Nella Russia di Bulgakov, le parole più comuni erano “tradimento” e “fucilazione”, e chiunque potesse essere etichettato come nemico del popolo, anche senza avere idee contrarie al regime, subiva gravi conseguenze. Professionisti di ogni ambito, dagli architetti agli astronomi, potevano facilmente diventare nemici, e qualsiasi dissenso veniva punito duramente. Quando il piano quinquennale sovietico fallì, gli ingegneri furono accusati di sabotaggio e rispondendo con fucilazioni. Artisti, scrittori e intellettuali vennero perseguitati, e figure come Mejerchol’d e Isaak Babel’ subirono la stessa sorte. Anche poeti come Osip Mandelstam furono imprigionati e morirono in gulag.

Le parole di Aleksandr Blok, che si sentiva oppresso dalla situazione, risuonano con una familiarità inquietante. La lotta contro la censura non è soltanto letteraria, ma un bisogno vitale. Oggi, al posto della repressione fisica, assistiamo a un controllo algoritmico, a un’ombra di censura preventiva e a una sorta di scomparsa digitale. Questo clima ha spinto Bulgakov a scrivere una lettera al governo sovietico, indirizzandola direttamente a Stalin.

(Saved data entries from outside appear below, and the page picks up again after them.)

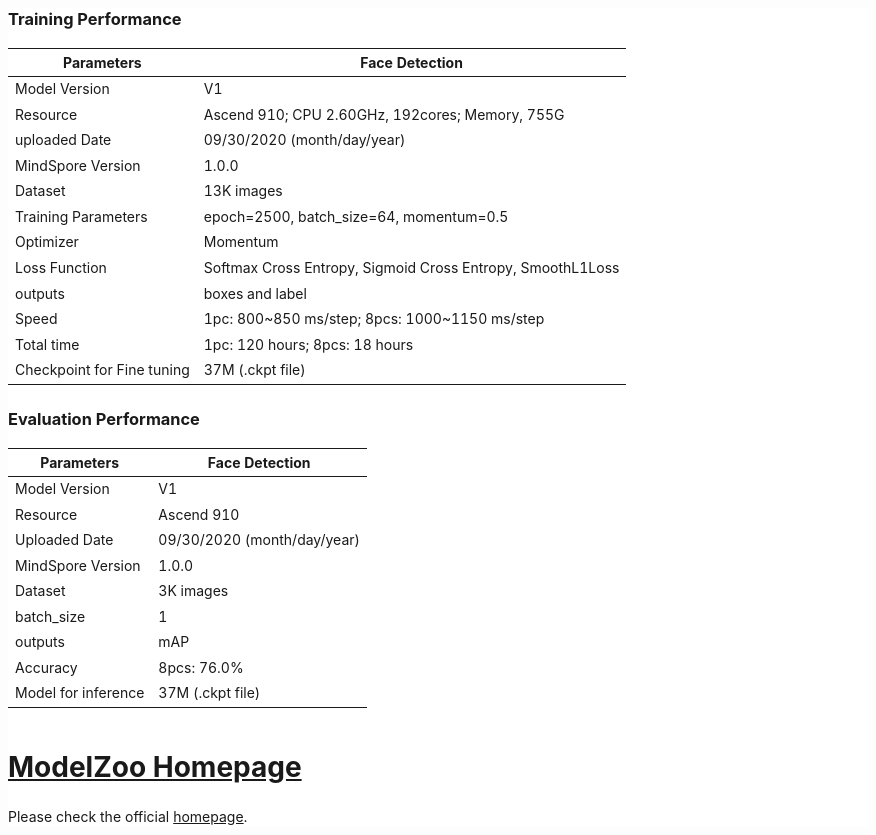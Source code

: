 ### Training Performance 

| Parameters                 | Face Detection                                              |
| -------------------------- | ----------------------------------------------------------- |
| Model Version              | V1                                                          |
| Resource                   | Ascend 910; CPU 2.60GHz, 192cores; Memory, 755G             |
| uploaded Date              | 09/30/2020 (month/day/year)                                 |
| MindSpore Version          | 1.0.0                                                       |
| Dataset                    | 13K images                                                  |
| Training Parameters        | epoch=2500, batch_size=64, momentum=0.5                     |
| Optimizer                  | Momentum                                                    |
| Loss Function              | Softmax Cross Entropy, Sigmoid Cross Entropy, SmoothL1Loss  |
| outputs                    | boxes and label                                             |
| Speed                      | 1pc: 800~850 ms/step; 8pcs: 1000~1150 ms/step               |
| Total time                 | 1pc: 120 hours; 8pcs: 18 hours                              |
| Checkpoint for Fine tuning | 37M (.ckpt file)                                            |


### Evaluation Performance

| Parameters          | Face Detection              |
| ------------------- | --------------------------- |
| Model Version       | V1                          |
| Resource            | Ascend 910                  |
| Uploaded Date       | 09/30/2020 (month/day/year) |
| MindSpore Version   | 1.0.0                       |
| Dataset             | 3K images                   |
| batch_size          | 1                           |
| outputs             | mAP                         |
| Accuracy            | 8pcs: 76.0%                 |
| Model for inference | 37M (.ckpt file)            |


# [ModelZoo Homepage](#contents)
Please check the official [homepage](https://gitee.com/mindspore/mindspore/tree/master/model_zoo).
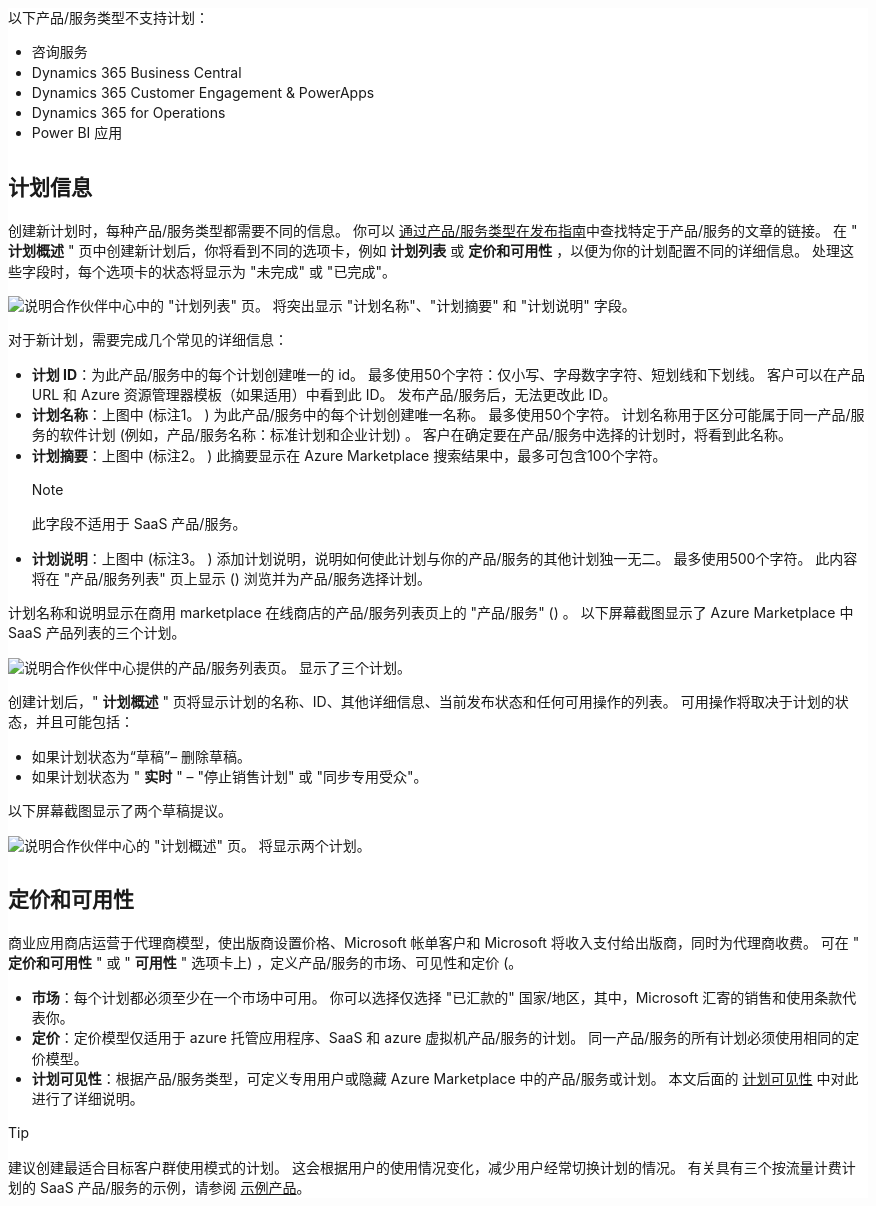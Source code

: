 以下产品/服务类型不支持计划：

- 咨询服务
- Dynamics 365 Business Central
- Dynamics 365 Customer Engagement & PowerApps
- Dynamics 365 for Operations
- Power BI 应用

## <a name="plan-information"></a>计划信息

创建新计划时，每种产品/服务类型都需要不同的信息。 你可以 [通过产品/服务类型在发布指南](publisher-guide-by-offer-type.md)中查找特定于产品/服务的文章的链接。 在 " **计划概述** " 页中创建新计划后，你将看到不同的选项卡，例如 **计划列表** 或 **定价和可用性** ，以便为你的计划配置不同的详细信息。 处理这些字段时，每个选项卡的状态将显示为 "未完成" 或 "已完成"。

![说明合作伙伴中心中的 "计划列表" 页。 将突出显示 "计划名称"、"计划摘要" 和 "计划说明" 字段。](./media/commercial-marketplace-plans/plan-listing-tab.png)

对于新计划，需要完成几个常见的详细信息：

- **计划 ID**：为此产品/服务中的每个计划创建唯一的 id。 最多使用50个字符：仅小写、字母数字字符、短划线和下划线。 客户可以在产品 URL 和 Azure 资源管理器模板（如果适用）中看到此 ID。 发布产品/服务后，无法更改此 ID。
- **计划名称**：上图中 (标注1。 ) 为此产品/服务中的每个计划创建唯一名称。 最多使用50个字符。 计划名称用于区分可能属于同一产品/服务的软件计划 (例如，产品/服务名称：标准计划和企业计划) 。 客户在确定要在产品/服务中选择的计划时，将看到此名称。
- **计划摘要**：上图中 (标注2。 ) 此摘要显示在 Azure Marketplace 搜索结果中，最多可包含100个字符。
   > [!NOTE]
   > 此字段不适用于 SaaS 产品/服务。
- **计划说明**：上图中 (标注3。 ) 添加计划说明，说明如何使此计划与你的产品/服务的其他计划独一无二。 最多使用500个字符。 此内容将在 "产品/服务列表" 页上显示 () 浏览并为产品/服务选择计划。

计划名称和说明显示在商用 marketplace 在线商店的产品/服务列表页上的 "产品/服务" () 。 以下屏幕截图显示了 Azure Marketplace 中 SaaS 产品列表的三个计划。

![说明合作伙伴中心提供的产品/服务列表页。 显示了三个计划。](./media/commercial-marketplace-plans/offer-listing-page.png)

创建计划后，" **计划概述** " 页将显示计划的名称、ID、其他详细信息、当前发布状态和任何可用操作的列表。 可用操作将取决于计划的状态，并且可能包括：

- 如果计划状态为“草稿”– 删除草稿。
- 如果计划状态为 " **实时** " – "停止销售计划" 或 "同步专用受众"。

以下屏幕截图显示了两个草稿提议。

![说明合作伙伴中心的 "计划概述" 页。 将显示两个计划。](./media/commercial-marketplace-plans/plan-overview-tab.png)

## <a name="pricing-and-availability"></a>定价和可用性

商业应用商店运营于代理商模型，使出版商设置价格、Microsoft 帐单客户和 Microsoft 将收入支付给出版商，同时为代理商收费。 可在 " **定价和可用性** " 或 " **可用性** " 选项卡上) ，定义产品/服务的市场、可见性和定价 (。

- **市场**：每个计划都必须至少在一个市场中可用。  你可以选择仅选择 "已汇款的" 国家/地区，其中，Microsoft 汇寄的销售和使用条款代表你。
- **定价**：定价模型仅适用于 azure 托管应用程序、SaaS 和 azure 虚拟机产品/服务的计划。 同一产品/服务的所有计划必须使用相同的定价模型。  
- **计划可见性**：根据产品/服务类型，可定义专用用户或隐藏 Azure Marketplace 中的产品/服务或计划。 本文后面的 [计划可见性](#plan-visibility) 中对此进行了详细说明。

> [!TIP]
> 建议创建最适合目标客户群使用模式的计划。 这会根据用户的使用情况变化，减少用户经常切换计划的情况。 有关具有三个按流量计费计划的 SaaS 产品/服务的示例，请参阅 [示例产品](./partner-center-portal/saas-metered-billing.md#sample-offer)。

Bulgakov ebbe un rapporto complesso con il potere sovietico. Il suo romanzo “Cuore di cane” e altre opere furono rifiutate per la loro ironia, che non si allineava alla severità del regime. Negli anni, la censura si intensificò, portando al ritiro delle sue opere e al divieto delle pubblicazioni. Il suo capolavoro, “Il maestro e Margherita”, che satirizzava il potere sovietico, non venne mai pubblicato durante la sua vita.

Nel 1930, decise di scrivere al governo, trasmettendo una lettera in cui esprimeva il suo desiderio di autenticità e sincerità. Le sue parole evidenziavano il clima di repressione. In quella lettera, Bulgakov rifiutava di scrivere un “dramma comunista” o di pentirsi delle sue opere precedenti. La sincerità, che egli considerava destabilizzante e sovversiva, emergeva come una necessità per ogni scrittore.

La lettera è un potente atto di rivendicazione contro la censura e la repressione. Bulgakov si opponeva a un sistema che soffocava il dibattito e il pensiero critico. La sua affermazione che la lotta contro la censura fosse un dovere di ogni scrittore sottolineava il valore della libertà di espressione.

Ognuno di noi deve anche affrontare una forma moderna di censura, più sottile e insidiosa: l’autocensura. Questa non inizia con la violenza, ma con l’accettazione passiva di essere sorvegliati e filtrati per il nostro bene. Accettare senza questionare di essere limitati nei nostri diritti alla libera espressione significa rinunciare a parte della nostra autonomia.